** INPUT DATA follows **

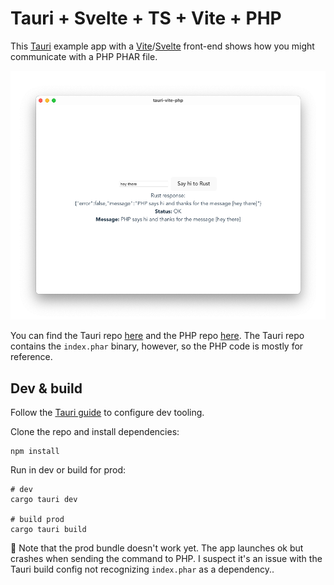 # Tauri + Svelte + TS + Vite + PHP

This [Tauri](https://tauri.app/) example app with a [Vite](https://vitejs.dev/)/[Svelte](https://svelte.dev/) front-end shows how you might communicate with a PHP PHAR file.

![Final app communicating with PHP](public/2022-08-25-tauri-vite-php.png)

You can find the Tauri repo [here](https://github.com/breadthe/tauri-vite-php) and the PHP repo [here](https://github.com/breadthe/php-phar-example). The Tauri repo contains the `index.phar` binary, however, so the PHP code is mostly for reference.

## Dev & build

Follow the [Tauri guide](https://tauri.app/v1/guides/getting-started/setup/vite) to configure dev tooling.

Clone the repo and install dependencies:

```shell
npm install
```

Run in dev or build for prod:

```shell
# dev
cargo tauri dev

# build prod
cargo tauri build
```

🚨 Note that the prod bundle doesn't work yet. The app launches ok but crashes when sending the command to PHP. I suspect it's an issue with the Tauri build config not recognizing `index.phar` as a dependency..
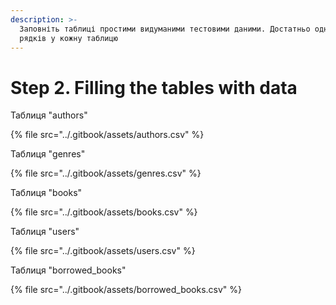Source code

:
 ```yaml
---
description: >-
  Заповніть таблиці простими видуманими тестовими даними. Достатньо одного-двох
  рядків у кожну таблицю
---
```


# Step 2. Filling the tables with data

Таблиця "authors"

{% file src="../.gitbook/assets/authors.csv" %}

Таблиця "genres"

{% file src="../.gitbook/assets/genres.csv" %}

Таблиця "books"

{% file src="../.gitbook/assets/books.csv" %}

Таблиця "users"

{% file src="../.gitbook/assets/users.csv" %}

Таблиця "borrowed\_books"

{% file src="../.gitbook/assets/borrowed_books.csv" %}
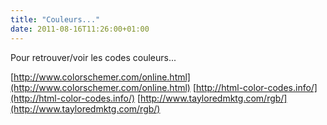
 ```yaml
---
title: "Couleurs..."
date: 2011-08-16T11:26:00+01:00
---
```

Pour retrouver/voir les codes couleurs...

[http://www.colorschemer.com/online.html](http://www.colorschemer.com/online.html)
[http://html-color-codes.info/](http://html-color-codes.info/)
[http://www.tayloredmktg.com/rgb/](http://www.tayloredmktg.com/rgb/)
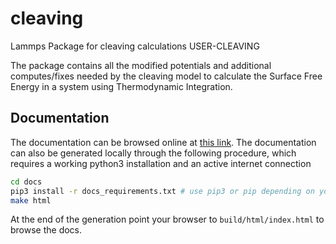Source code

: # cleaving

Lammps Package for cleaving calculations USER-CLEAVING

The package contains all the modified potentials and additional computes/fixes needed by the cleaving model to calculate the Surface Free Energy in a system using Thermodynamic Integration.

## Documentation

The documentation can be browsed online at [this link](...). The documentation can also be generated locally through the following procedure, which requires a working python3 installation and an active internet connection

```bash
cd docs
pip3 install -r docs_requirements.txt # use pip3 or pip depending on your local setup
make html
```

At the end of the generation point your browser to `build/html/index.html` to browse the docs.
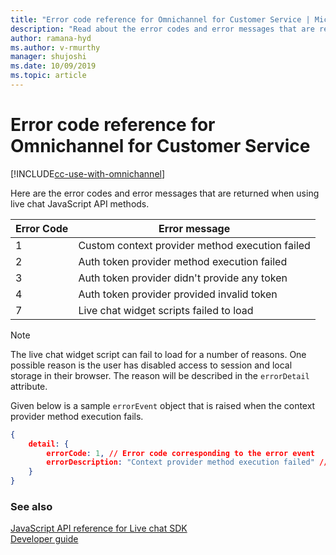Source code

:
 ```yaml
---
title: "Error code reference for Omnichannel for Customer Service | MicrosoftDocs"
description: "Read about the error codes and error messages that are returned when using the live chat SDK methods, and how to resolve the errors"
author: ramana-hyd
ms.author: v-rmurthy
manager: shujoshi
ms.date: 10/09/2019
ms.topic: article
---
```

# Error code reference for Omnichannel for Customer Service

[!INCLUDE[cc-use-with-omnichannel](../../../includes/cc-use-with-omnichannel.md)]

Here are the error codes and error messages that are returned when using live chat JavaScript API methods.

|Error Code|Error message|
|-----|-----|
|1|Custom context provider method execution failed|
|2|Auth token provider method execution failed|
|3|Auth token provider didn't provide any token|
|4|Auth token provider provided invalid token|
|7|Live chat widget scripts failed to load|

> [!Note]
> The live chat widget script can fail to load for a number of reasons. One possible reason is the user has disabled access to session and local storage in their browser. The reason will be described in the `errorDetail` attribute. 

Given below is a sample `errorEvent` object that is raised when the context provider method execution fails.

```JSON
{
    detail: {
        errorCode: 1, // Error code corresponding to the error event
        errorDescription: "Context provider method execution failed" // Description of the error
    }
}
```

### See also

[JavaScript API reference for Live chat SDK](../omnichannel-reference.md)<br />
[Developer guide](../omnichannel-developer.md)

** End of INPUT DATA **

WORK ITEM >>
From the first line above to the line containing "Lammps Package for", repeat each line exactly. Pictures stay out.

TASK OUTPUT >>
 # Tauri + Svelte + TS + Vite + PHP

This [Tauri](https://tauri.app/) example app with a [Vite](https://vitejs.dev/)/[Svelte](https://svelte.dev/) front-end shows how you might communicate with a PHP PHAR file.

![Final app communicating with PHP](public/2022-08-25-tauri-vite-php.png)

You can find the Tauri repo [here](https://github.com/breadthe/tauri-vite-php) and the PHP repo [here](https://github.com/breadthe/php-phar-example). The Tauri repo contains the `index.phar` binary, however, so the PHP code is mostly for reference.

## Dev & build

Follow the [Tauri guide](https://tauri.app/v1/guides/getting-started/setup/vite) to configure dev tooling.

Clone the repo and install dependencies:

```shell
npm install
```

Run in dev or build for prod:

```shell
# dev
cargo tauri dev

# build prod
cargo tauri build
```

🚨 Note that the prod bundle doesn't work yet. The app launches ok but crashes when sending the command to PHP. I suspect it's an issue with the Tauri build config not recognizing `index.phar` as a dependency..
Source code

:
 ```yaml
---
description: >-
  Заповніть таблиці простими видуманими тестовими даними. Достатньо одного-двох
  рядків у кожну таблицю
---
```


# Step 2. Filling the tables with data

Таблиця "authors"

{% file src="../.gitbook/assets/authors.csv" %}

Таблиця "genres"

{% file src="../.gitbook/assets/genres.csv" %}

Таблиця "books"

{% file src="../.gitbook/assets/books.csv" %}

Таблиця "users"

{% file src="../.gitbook/assets/users.csv" %}

Таблиця "borrowed\_books"

{% file src="../.gitbook/assets/borrowed_books.csv" %}
 ```yaml
---
title: "Couleurs..."
date: 2011-08-16T11:26:00+01:00
---
```

Pour retrouver/voir les codes couleurs...

[http://www.colorschemer.com/online.html](http://www.colorschemer.com/online.html)
[http://html-color-codes.info/](http://html-color-codes.info/)
[http://www.tayloredmktg.com/rgb/](http://www.tayloredmktg.com/rgb/)
Source code

: # cleaving

Lammps Package for cleaving calculations USER-CLEAVING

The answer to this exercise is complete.